Exercise goal —
Report back the lines in this listing that carry the string "principal".

Records shown —
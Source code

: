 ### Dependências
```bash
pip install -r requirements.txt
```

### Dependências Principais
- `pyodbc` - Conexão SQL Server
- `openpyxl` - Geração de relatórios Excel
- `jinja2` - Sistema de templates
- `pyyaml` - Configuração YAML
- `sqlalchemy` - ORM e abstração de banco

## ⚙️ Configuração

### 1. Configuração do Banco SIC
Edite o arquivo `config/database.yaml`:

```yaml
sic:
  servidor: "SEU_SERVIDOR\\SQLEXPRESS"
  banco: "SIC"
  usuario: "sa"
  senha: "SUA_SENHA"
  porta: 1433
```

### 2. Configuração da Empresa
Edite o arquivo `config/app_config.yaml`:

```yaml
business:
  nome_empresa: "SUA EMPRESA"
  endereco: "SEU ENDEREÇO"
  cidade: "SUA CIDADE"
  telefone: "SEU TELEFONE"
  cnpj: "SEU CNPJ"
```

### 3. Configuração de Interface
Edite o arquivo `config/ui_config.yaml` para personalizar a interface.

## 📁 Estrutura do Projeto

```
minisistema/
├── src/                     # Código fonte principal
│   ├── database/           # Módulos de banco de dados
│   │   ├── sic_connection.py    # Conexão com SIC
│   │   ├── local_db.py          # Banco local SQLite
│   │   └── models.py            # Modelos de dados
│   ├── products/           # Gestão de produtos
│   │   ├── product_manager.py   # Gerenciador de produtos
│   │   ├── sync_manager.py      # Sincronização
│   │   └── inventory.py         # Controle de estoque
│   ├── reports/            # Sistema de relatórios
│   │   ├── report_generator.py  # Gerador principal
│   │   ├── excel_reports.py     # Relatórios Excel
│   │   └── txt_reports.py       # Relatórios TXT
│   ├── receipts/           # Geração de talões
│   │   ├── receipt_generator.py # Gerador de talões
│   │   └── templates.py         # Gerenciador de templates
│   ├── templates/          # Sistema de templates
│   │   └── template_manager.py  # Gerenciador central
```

Task answer —
├── src/                     # Código fonte principal
│   │   ├── report_generator.py  # Gerador principal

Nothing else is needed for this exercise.